The authors develop a q-deformed Einstein model within Tsallis statistics, incorporating temperature fluctuations to better match experimental specific heat data and connect with Debye's theory.

Findings

q-deformed Einstein curve fits experimental data at low temperatures

The model reproduces Debye's results with a temperature-dependent q

A single Einstein temperature and q(T) describe specific heat phenomena

Abstract

Realistic phenomena can be described more appropriately using generalized canonical ensemble, with proper parameter sets involved. We have generalized the Einstein's theory for specific heat of solid in Tsallis statistics, where the temperature fluctuation is introduced into the theory via the fluctuation parameter $q$. At low temperature the Einstein's curve of the specific heat in the nonextensive Tsallis scenario exactly lies on the experimental data points. Consequently this $q$-modified Einstein's curve is found to be overlapping with the one predicted by Debye.
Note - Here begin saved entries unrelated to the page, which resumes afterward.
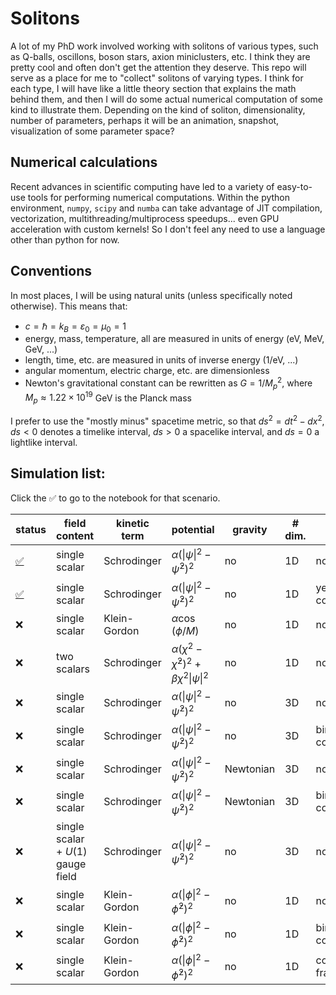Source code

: # Solitons

A lot of my PhD work involved working with solitons of various types, such as Q-balls, oscillons, boson stars, axion miniclusters, etc.
I think they are pretty cool and often don't get the attention they deserve.
This repo will serve as a place for me to "collect" solitons of varying types.
I think for each type, I will have like a little theory section that explains the math behind them, and then I will do some actual numerical computation of some kind to illustrate them.
Depending on the kind of soliton, dimensionality, number of parameters, perhaps it will be an animation, snapshot, visualization of some parameter space?

## Numerical calculations
Recent advances in scientific computing have led to a variety of easy-to-use tools for performing numerical computations.
Within the python environment, `numpy`, `scipy` and `numba` can take advantage of JIT compilation, vectorization, multithreading/multiprocess speedups... even GPU acceleration with custom kernels!
So I don't feel any need to use a language other than python for now.

## Conventions
In most places, I will be using natural units (unless specifically noted otherwise). This means that:
* $c = \hbar = k_B = \varepsilon_0 = \mu_0 = 1$
* energy, mass, temperature, all are measured in units of energy (eV, MeV, GeV, ...)
* length, time, etc. are measured in units of inverse energy (1/eV, ...)
* angular momentum, electric charge, etc. are dimensionless
* Newton's gravitational constant can be rewritten as $G = 1/M_p^2$, where $M_p \approx 1.22\times 10^{19}$ GeV is the Planck mass

I prefer to use the "mostly minus" spacetime metric, so that $ds^2 = dt^2 - dx^2$, $ds < 0$ denotes a timelike interval, $ds > 0$ a spacelike interval, and $ds = 0$ a lightlike interval.

## Simulation list:
Click the ✅ to go to the notebook for that scenario.

| status | field content | kinetic term | potential | gravity | \# dim. | time dep. |
| --- | --- | --- | --- | --- | --- | --- |
| [✅](simulations/01_nonlinear_schrodinger_1d_stationary.ipynb) | single scalar | Schrodinger | $\alpha (\|\psi\|^2-\bar{\psi}^2)^2$ | no | 1D | no |
| [✅](simulations/02_nonlinear_schrodinger_1d_collisions.ipynb) | single scalar | Schrodinger | $\alpha (\|\psi\|^2-\bar{\psi}^2)^2$ | no | 1D | yes - binary collisions |
| ❌ | single scalar | Klein-Gordon | $\alpha\cos(\phi/M)$ | no | 1D | no |
| ❌ | two scalars | Schrodinger | $\alpha(\chi^2 - \bar{\chi}^2)^2 + \beta \chi^2 \|\psi\|^2$ | no | 1D | no |
| ❌ | single scalar | Schrodinger | $\alpha (\|\psi\|^2-\bar{\psi}^2)^2$ | no | 3D | no |
| ❌ | single scalar | Schrodinger | $\alpha (\|\psi\|^2-\bar{\psi}^2)^2$ | no | 3D | binary collisions |
| ❌ | single scalar | Schrodinger | $\alpha (\|\psi\|^2-\bar{\psi}^2)^2$ | Newtonian | 3D | no |
| ❌ | single scalar | Schrodinger | $\alpha (\|\psi\|^2-\bar{\psi}^2)^2$ | Newtonian | 3D | binary collisions |
| ❌ | single scalar + $U(1)$ gauge field | Schrodinger | $\alpha (\|\psi\|^2-\bar{\psi}^2)^2$ | no | 3D | no |
| ❌ | single scalar | Klein-Gordon | $\alpha (\|\phi\|^2-\bar{\phi}^2)^2$ | no | 1D | no |
| ❌ | single scalar | Klein-Gordon | $\alpha (\|\phi\|^2-\bar{\phi}^2)^2$ | no | 1D | binary collisions |
| ❌ | single scalar | Klein-Gordon | $\alpha (\|\phi\|^2-\bar{\phi}^2)^2$ | no | 1D | condensate fragmentation |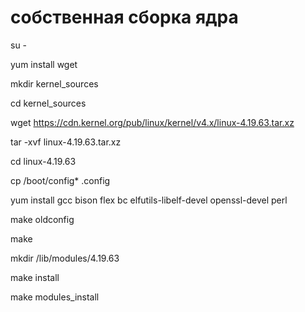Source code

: # собственная сборка ядра

su -

yum install wget

mkdir kernel_sources

cd kernel_sources

wget https://cdn.kernel.org/pub/linux/kernel/v4.x/linux-4.19.63.tar.xz

tar -xvf linux-4.19.63.tar.xz

cd linux-4.19.63

cp /boot/config* .config

yum install gcc bison flex bc elfutils-libelf-devel openssl-devel perl

make oldconfig

make

mkdir /lib/modules/4.19.63

make install

make modules_install

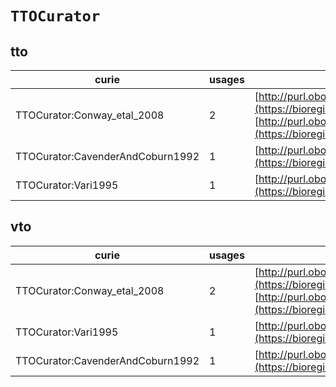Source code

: # `TTOCurator`

## tto

| curie                            |   usages | nodes                                                                                                                                                                                                                            |
|----------------------------------|----------|----------------------------------------------------------------------------------------------------------------------------------------------------------------------------------------------------------------------------------|
| TTOCurator:Conway_etal_2008      |        2 | [http://purl.obolibrary.org/obo/TTO:1003625](https://bioregistry.io/http://purl.obolibrary.org/obo/TTO:1003625), [http://purl.obolibrary.org/obo/TTO:1048044](https://bioregistry.io/http://purl.obolibrary.org/obo/TTO:1048044) |
| TTOCurator:CavenderAndCoburn1992 |        1 | [http://purl.obolibrary.org/obo/TTO:101036](https://bioregistry.io/http://purl.obolibrary.org/obo/TTO:101036)                                                                                                                    |
| TTOCurator:Vari1995              |        1 | [http://purl.obolibrary.org/obo/TTO:1051271](https://bioregistry.io/http://purl.obolibrary.org/obo/TTO:1051271)                                                                                                                  |
## vto

| curie                            |   usages | nodes                                                                                                                                                                                                                            |
|----------------------------------|----------|----------------------------------------------------------------------------------------------------------------------------------------------------------------------------------------------------------------------------------|
| TTOCurator:Conway_etal_2008      |        2 | [http://purl.obolibrary.org/obo/VTO:0038890](https://bioregistry.io/http://purl.obolibrary.org/obo/VTO:0038890), [http://purl.obolibrary.org/obo/VTO:0063835](https://bioregistry.io/http://purl.obolibrary.org/obo/VTO:0063835) |
| TTOCurator:Vari1995              |        1 | [http://purl.obolibrary.org/obo/VTO:0038374](https://bioregistry.io/http://purl.obolibrary.org/obo/VTO:0038374)                                                                                                                  |
| TTOCurator:CavenderAndCoburn1992 |        1 | [http://purl.obolibrary.org/obo/VTO:0038907](https://bioregistry.io/http://purl.obolibrary.org/obo/VTO:0038907)                                                                                                                  |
Considering only the temperature fluctuation effect(even without considering more than one mode of vibration is being triggered) we found that the $C_V$ vs $T$ curve is as good as obtained by considering the different modes of vibration as suggested by Debye. Generalizing the Einstein's theory in Tsallis statistics we found that a unique value of the Einstein temperature $\theta_E$ along with a temperature dependent deformation parameter $q(T)$, can well describe the phenomena of specific heat of solid i.e. the theory is equivalent to Debye's theory with a temperature dependent $\theta_D$.